WHAT TO WORK ON — The records below hold a stretch from the line with "- ![](grey.png) _[vit](https://packages.debian.org/buster/vit)" through the line with "prioritised todo list manager_"; return exactly those lines, ends included, and nothing more.
*** DATA SHOWN ***
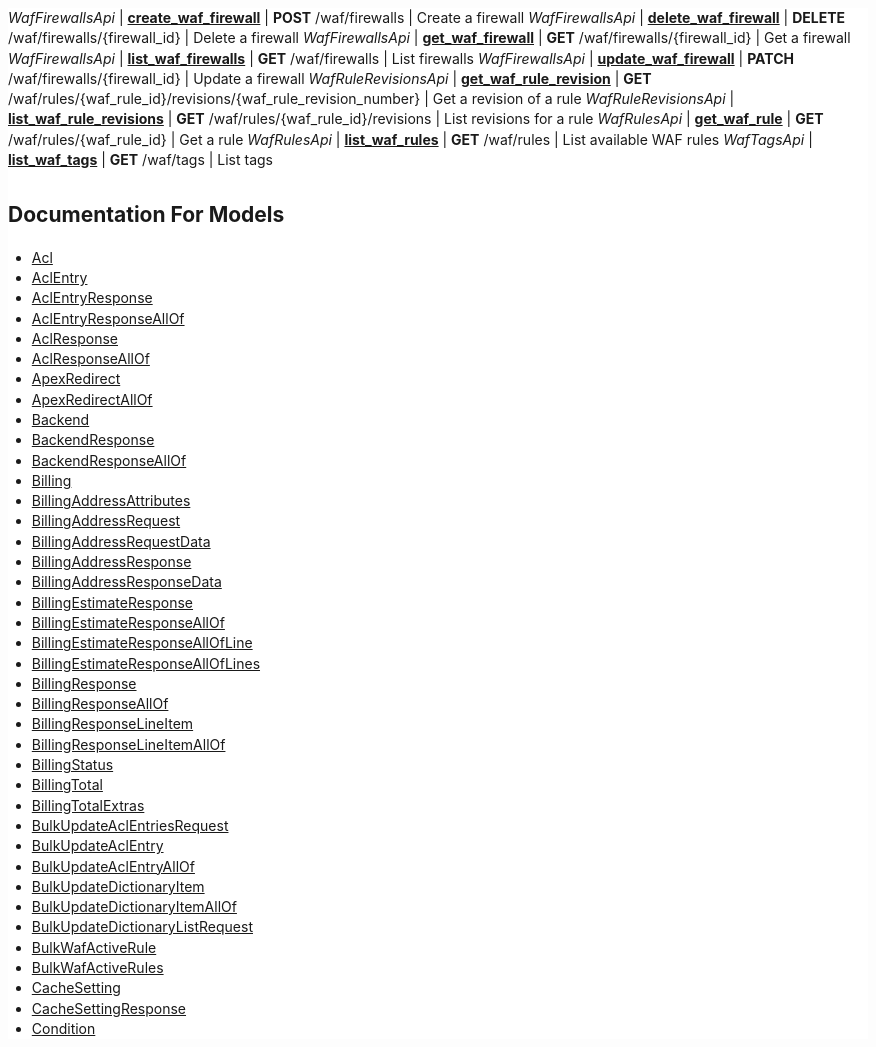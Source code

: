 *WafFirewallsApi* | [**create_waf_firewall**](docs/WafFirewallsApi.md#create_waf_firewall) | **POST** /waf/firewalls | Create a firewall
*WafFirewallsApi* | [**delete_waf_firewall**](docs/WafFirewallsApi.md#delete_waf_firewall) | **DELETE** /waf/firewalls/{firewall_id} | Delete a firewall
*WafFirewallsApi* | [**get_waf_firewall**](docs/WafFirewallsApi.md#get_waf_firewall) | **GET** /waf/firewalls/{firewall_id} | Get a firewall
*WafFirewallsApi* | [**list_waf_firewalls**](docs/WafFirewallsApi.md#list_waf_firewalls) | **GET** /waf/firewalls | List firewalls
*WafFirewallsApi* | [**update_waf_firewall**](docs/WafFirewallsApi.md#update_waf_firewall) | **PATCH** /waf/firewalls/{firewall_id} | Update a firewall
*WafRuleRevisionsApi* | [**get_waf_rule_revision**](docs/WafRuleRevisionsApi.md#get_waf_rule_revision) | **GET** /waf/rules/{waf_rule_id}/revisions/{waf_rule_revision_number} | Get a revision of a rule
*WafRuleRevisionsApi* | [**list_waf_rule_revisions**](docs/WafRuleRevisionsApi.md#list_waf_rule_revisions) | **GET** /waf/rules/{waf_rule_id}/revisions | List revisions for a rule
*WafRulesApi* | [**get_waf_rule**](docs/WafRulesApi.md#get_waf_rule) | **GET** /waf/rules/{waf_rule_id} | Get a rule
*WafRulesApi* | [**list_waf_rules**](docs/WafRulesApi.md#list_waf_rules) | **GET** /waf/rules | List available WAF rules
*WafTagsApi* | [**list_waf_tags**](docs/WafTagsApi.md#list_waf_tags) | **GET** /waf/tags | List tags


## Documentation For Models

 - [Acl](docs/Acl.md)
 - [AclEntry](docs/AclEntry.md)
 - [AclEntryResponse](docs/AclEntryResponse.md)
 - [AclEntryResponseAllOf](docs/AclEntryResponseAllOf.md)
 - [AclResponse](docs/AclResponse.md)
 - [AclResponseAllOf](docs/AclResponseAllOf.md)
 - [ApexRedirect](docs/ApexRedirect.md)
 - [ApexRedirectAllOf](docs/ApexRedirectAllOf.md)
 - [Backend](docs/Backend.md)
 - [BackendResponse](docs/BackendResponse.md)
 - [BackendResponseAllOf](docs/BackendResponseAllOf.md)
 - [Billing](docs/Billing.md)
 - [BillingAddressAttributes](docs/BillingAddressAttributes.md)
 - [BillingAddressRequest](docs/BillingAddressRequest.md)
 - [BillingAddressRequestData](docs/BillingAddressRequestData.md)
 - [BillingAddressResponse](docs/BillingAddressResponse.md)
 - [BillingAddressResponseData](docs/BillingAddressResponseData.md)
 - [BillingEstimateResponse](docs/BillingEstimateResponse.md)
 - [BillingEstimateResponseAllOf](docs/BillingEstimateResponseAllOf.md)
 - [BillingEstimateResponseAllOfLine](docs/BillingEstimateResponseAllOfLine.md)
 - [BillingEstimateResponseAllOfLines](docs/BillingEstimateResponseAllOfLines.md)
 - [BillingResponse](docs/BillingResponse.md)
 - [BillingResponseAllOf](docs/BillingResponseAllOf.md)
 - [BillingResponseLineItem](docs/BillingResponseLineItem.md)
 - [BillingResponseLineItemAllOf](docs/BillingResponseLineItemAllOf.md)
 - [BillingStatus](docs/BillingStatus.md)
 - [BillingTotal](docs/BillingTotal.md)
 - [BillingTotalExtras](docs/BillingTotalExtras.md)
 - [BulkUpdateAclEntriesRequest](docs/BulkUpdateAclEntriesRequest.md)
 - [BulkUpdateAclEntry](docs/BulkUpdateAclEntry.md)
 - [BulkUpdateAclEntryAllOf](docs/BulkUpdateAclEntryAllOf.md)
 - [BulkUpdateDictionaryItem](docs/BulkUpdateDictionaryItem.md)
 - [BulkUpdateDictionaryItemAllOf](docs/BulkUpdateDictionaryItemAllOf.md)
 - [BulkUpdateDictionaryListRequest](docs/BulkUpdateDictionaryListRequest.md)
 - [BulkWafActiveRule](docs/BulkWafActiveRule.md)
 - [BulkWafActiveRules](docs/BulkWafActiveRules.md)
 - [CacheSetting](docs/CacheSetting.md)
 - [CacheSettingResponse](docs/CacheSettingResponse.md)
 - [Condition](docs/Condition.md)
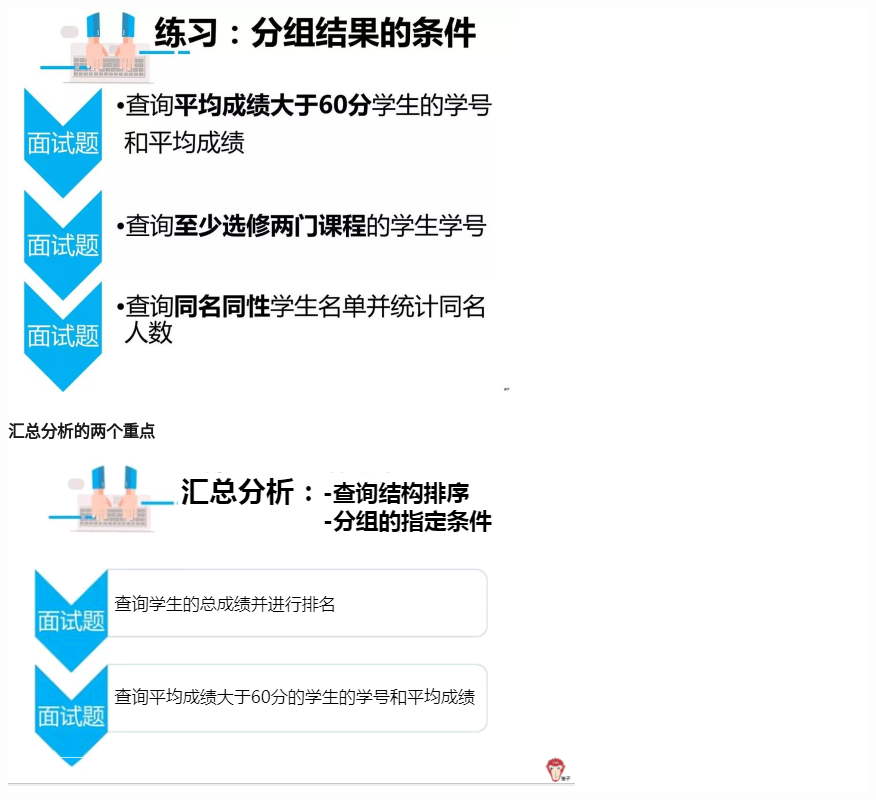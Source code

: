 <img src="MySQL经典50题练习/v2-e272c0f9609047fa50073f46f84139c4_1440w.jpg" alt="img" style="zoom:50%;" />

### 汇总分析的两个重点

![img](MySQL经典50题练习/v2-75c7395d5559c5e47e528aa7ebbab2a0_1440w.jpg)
*** End of DATA SHOWN ***
*** DATA SHOWN ***
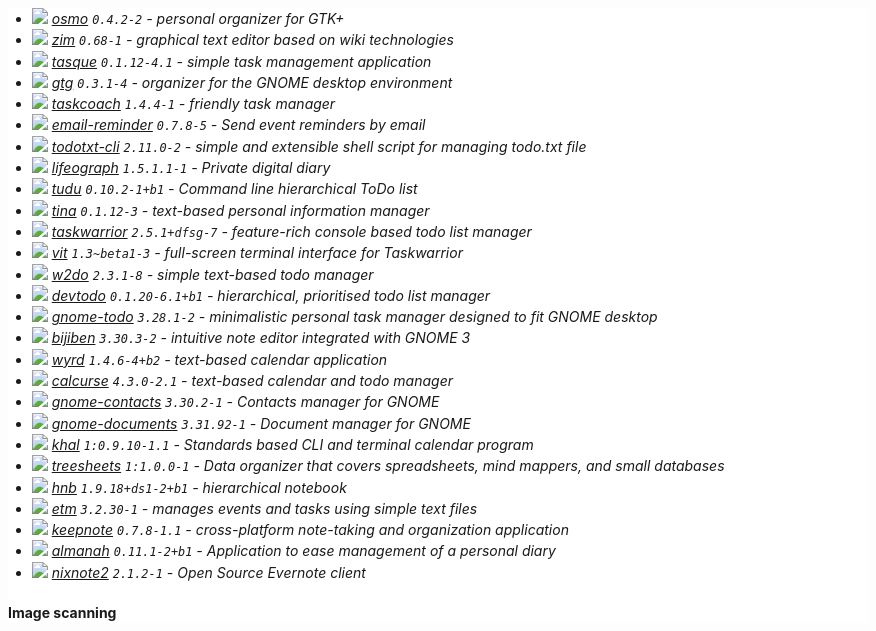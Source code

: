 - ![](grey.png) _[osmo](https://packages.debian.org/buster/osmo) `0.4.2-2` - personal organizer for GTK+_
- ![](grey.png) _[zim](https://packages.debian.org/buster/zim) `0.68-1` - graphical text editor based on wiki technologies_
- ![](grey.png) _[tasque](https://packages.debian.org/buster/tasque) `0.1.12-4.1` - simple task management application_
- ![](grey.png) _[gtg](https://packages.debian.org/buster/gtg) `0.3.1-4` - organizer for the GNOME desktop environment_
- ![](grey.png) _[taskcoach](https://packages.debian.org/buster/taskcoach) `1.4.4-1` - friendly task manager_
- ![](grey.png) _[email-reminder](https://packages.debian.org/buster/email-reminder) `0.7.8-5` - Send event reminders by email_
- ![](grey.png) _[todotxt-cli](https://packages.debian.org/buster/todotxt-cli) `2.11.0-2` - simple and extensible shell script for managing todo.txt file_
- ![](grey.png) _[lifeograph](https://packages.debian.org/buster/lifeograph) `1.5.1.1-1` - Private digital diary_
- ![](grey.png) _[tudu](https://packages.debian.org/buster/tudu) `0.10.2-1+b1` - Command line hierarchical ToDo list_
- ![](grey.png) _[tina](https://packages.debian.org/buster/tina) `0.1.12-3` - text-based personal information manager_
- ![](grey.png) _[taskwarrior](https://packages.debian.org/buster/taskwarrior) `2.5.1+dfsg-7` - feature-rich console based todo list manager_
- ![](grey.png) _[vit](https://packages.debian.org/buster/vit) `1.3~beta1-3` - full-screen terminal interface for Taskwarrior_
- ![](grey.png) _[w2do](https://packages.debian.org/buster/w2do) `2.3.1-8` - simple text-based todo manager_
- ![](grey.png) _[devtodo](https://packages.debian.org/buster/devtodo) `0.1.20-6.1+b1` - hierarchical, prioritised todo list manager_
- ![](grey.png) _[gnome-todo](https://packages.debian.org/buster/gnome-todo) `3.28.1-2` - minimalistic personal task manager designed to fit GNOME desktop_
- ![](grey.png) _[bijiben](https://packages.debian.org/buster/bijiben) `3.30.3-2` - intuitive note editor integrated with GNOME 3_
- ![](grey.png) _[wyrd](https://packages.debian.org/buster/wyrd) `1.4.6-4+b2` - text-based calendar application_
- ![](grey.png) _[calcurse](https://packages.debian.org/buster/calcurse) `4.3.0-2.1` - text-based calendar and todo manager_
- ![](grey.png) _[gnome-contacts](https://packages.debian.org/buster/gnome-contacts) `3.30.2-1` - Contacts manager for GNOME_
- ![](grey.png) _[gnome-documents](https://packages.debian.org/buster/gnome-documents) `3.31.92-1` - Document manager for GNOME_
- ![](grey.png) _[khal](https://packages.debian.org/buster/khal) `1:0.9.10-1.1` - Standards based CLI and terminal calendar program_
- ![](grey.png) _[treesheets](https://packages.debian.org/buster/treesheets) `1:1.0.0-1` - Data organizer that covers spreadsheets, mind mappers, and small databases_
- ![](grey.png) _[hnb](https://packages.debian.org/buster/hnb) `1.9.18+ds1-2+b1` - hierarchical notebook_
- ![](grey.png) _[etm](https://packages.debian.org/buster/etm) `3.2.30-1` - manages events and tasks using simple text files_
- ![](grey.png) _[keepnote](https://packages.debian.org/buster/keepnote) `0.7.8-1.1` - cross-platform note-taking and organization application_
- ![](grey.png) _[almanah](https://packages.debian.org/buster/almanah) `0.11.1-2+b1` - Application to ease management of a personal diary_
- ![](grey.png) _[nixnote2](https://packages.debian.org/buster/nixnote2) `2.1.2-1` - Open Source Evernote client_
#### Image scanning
*** End of DATA SHOWN ***
FINISHED TASK —
- ![](grey.png) _[vit](https://packages.debian.org/buster/vit) `1.3~beta1-3` - full-screen terminal interface for Taskwarrior_
- ![](grey.png) _[w2do](https://packages.debian.org/buster/w2do) `2.3.1-8` - simple text-based todo manager_
- ![](grey.png) _[devtodo](https://packages.debian.org/buster/devtodo) `0.1.20-6.1+b1` - hierarchical, prioritised todo list manager_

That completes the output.